La Premier League refuse de tirer la sonnette d'alarme. "Il est encore bien trop tôt dans la saison pour tirer une analyse significative des statistiques", estime un de ses porte-parole. Mais elle a tout de même décidé de créer une commission en charge de la question.

Débat

Lors de la première journée de Ligue des champions, l'affluence à Chelsea, pour la venue d'Anderlecht, n'était que de 29.575 personnes, la pire de tous les matches de C1, hormis à Artmedia Bratislava (27.000).

"Je pense que nous avons vu les premiers signes d'une révolte des supporteurs contre le prix des tickets et ce n'est pas seulement à Chelsea", a estimé Toby Brown, porte-parole d'un groupe officiel de supporteurs des "Blues".

Mais le club londonien refuse de revoir sa politique. Le prix minimal d'un ticket y est pourtant de 45 livres (66 euros), soit environ quatre fois plus que ce qu'il en coûte pour aller voir le Bayern Munich, champion d'Allemagne.

Longtemps, le soccer en Angleterre a été le sport des petites gens.

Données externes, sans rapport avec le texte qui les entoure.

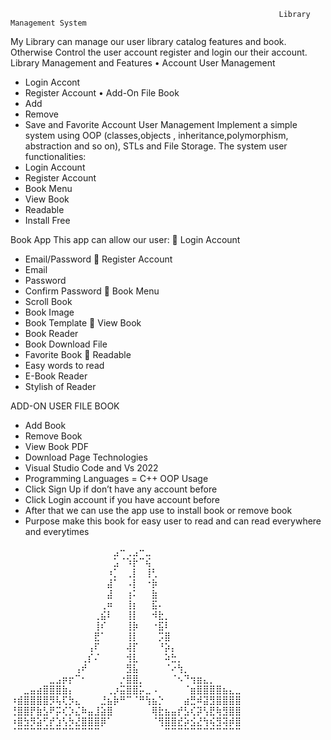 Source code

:                                                                 Library Management System

My Library can manage our user library catalog features and book. Otherwise Control the user account register and login our their account.
Library Management and Features
•	Account User Management
-	Login Accont
-	Register Account 
•	Add-On File Book
-	Add
-	Remove 
-	Save and Favorite 
Account User Management
Implement a simple system using OOP (classes,objects , inheritance,polymorphism, abstraction and so on), STLs and File Storage.
The system user functionalities:
-	Login Account 
-	Register Account 
-	Book Menu
-	View Book
-	Readable 
-	Install Free

Book App 
This app can allow our user:
	Login Account
-	Email/Password
	Register Account
-	Email
-	Password
-	Confirm Password
	Book Menu
-	Scroll Book 
-	Book Image 
-	Book Template
	View Book 
-	Book Reader 
-	Book Download File 
-	Favorite Book
	Readable 
-	Easy words to read 
-	E-Book Reader
-	Stylish of Reader 

ADD-ON USER FILE BOOK
-	Add Book
-	Remove Book
-	View Book PDF
-	Download Page
Technologies
-	Visual Studio Code and Vs 2022
-	Programming Languages = C++ OOP
Usage 
-	Click Sign Up if don’t have any account before 
-	Click Login account if you have account before
-	After that we can use the app use to install book or remove book
-	Purpose make this book for easy user to read and can read everywhere and everytimes


⠀⠀⠀⠀⠀⠀⠀⠀⠀⠀⠀⠀⠀⠀⠀⠀⣠⠒⢀⣠⠒⣀⠀⠀⠀⠀⠀⠀⠀⠀⠀⠀⠀⠀⠀⠀
⠀⠀⠀⠀⠀⠀⠀⠀⠀⠀⠀⠀⠀⠀⠀⠀⣡⠈⠱⡗⠉⢮⠀⠀⠀⠀⠀⠀⠀⠀⠀⠀⠀⠀⠀⠀
⠀⠀⠀⠀⠀⠀⠀⠀⠀⠀⠀⠀⠀⠀⠀⠰⡁⠀⢀⡇⠀⢸⢃⠀⠀⠀⠀⠀⠀⠀⠀⠀⠀⠀⠀⠀
⠀⠀⠀⠀⠀⠀⠀⠀⠀⠀⠀⠀⠀⠀⠀⣼⠁⠀⠠⡇⠀⠐⡷⠀⠀⠀⠀⠀⠀⠀⠀⠀⠀⠀⠀⠀
⠀⠀⠀⠀⠀⠀⠀⠀⠀⠀⠀⠀⠀⠀⠀⣼⠀⠀⢰⠅⠀⠀⣷⠀⠀⠀⠀⠀⠀⠀⠀⠀⠀⠀⠀⠀
⠀⠀⠀⠀⠀⠀⠀⠀⠀⠀⠀⠀⠀⠀⢀⠶⠀⠀⢸⡆⠀⠀⣯⠄⠀⠀⠀⠀⠀⠀⠀⠀⠀⠀⠀⠀
⠀⠀⠀⠀⠀⠀⠀⠀⠀⠀⠀⠀⠀⢀⣮⠇⠀⠀⢸⡇⠀⠀⠺⣗⡀⠀⠀⠀⠀⠀⠀⠀⠀⠀⠀⠀
⠀⠀⠀⠀⠀⠀⠀⠀⠀⠀⠀⠀⠀⢸⠎⠀⠀⠀⢸⡷⠀⠀⠐⣯⠇⠀⠀⠀⠀⠀⠀⠀⠀⠀⠀⠀
⠀⠀⠀⠀⠀⠀⠀⠀⠀⠀⠀⠀⠀⣟⠁⠀⠀⠀⢸⡇⠀⠀⠀⡩⣿⠀⠀⠀⠀⠀⠀⠀⠀⠀⠀⠀
⠀⠀⠀⠀⠀⠀⠀⠀⠀⠀⠀⠀⢠⠏⠀⠀⠀⠀⢼⡏⠀⠀⠀⠘⡵⡄⠀⠀⠀⠀⠀⠀⠀⠀⠀⠀
⠀⠀⠀⠀⠀⠀⠀⠀⠀⠀⠀⢀⡎⠌⠀⠀⠀⠀⢺⣇⠀⠀⠀⠀⠵⣓⡀⠀⠀⠀⠀⠀⠀⠀⠀⠀
⠀⠀⠀⠀⠀⠀⠀⠀⠀⠀⢠⠞⠀⠀⠀⠀⠀⠀⣻⣧⠀⠀⠀⠀⠈⠔⢳⡀⠀⠀⠀⠀⠀⠀⠀⠀
⠀⠀⠀⠀⠀⠀⣀⣠⡶⡖⠉⠂⠀⠀⠀⠀⠀⡐⣿⣿⡀⠀⠀⠀⠀⠈⠢⠙⢲⣶⣄⡀⠀⠀⠀⠀
⠀⠀⣀⣤⣴⣿⣿⣿⣷⡄⠀⠀⠀⠀⠀⢀⡰⣭⣿⣿⡥⣀⠠⠀⠀⠀⠀⠈⣶⣿⣿⣿⣿⣦⣄⣀
⠰⣾⣿⣿⣿⣿⡻⢧⢏⡳⣄⠀⠀⠀⣘⣦⡷⠛⠉⠈⠛⢳⣦⡑⠀⠀⠀⣴⣛⠾⣽⣻⣿⣿⣿⣿
⢘⣿⣿⡟⣷⣣⠟⡭⢎⡱⣌⠷⣤⣸⣵⣿⠀⠀⠀⠀⠀⠀⢿⣗⣦⣤⡞⣣⢎⡽⢣⣟⢷⣻⣿⣿
⠰⣿⣳⡻⣵⢋⡞⣱⢣⡳⣜⣿⣿⣿⡿⠁⠀⠀⠀⠀⠀⠀⠈⢻⣿⣿⣞⡵⣪⣜⢳⢮⣻⢽⡾⣿
⠈⠉⠉⠉⠉⠉⠉⠉⠉⠉⠉⠉⠉⠉⠀⠀⠀⠀⠀⠀⠀⠀⠀⠀⠉⠉⠉⠉⠉⠉⠉⠉⠉⠉⠉⠉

Et il n'est pas étonnant de voir que Liverpool, club de tradition ouvrière, où le prix du billet (32 livres/47 euros maximum) est le moins élevé, est l'un des rares à connaître une hausse de la fréquentation.

Le rôle de la télévision est également remis en cause. Richard Caborn, le ministre des Sports, est même entré de plain-pied dans le débat, affirmant: "Il faut se demander combien il y a de soccer à la télévision et voir si cela entraîne une baisse des affluences. Je crois que c'est clairement le cas".

"Responsabilité"

Un dernier facteur explique ce nouveau manque d'engouement: le sentiment que le sort en est déjà jeté. Difficile d'argumenter autrement alors qu'après six journées, Chelsea compte six victoires, pour aucun but encaissé.

"Les journalistes disent que c'est mieux aujourd'hui car il y a trois clubs au top plutôt que deux. Nous ne voyons pas les choses ainsi. Il n'y a qu'un seul club au sommet. Nos supporteurs sentent que le Championnat est déjà joué", résume Richard Murray, le président de Charlton.

En ce début de saison, la moyenne de buts inscrits est la plus basse de l'histoire de la Premier League (depuis 1992) - tout juste 2, alors qu'elle n'était encore jamais passé sous la barre des 2,5- mais Jose Mourinho, le manageur de Chelsea, considère toujours qu'il n'a pas vocation à faire plaisir aux spectateurs.

"Bien sûr, nous avons la responsabilité de remporter des matches (...), mais ça ne signifie pas que notre but doit être d'être ennuyeux. Le but pour tout manageur et pour Mourinho aussi, c'est d'essayer de proposer du spectacle aux gens", rétorque Arsène Wenger, le manageur d'Arsenal.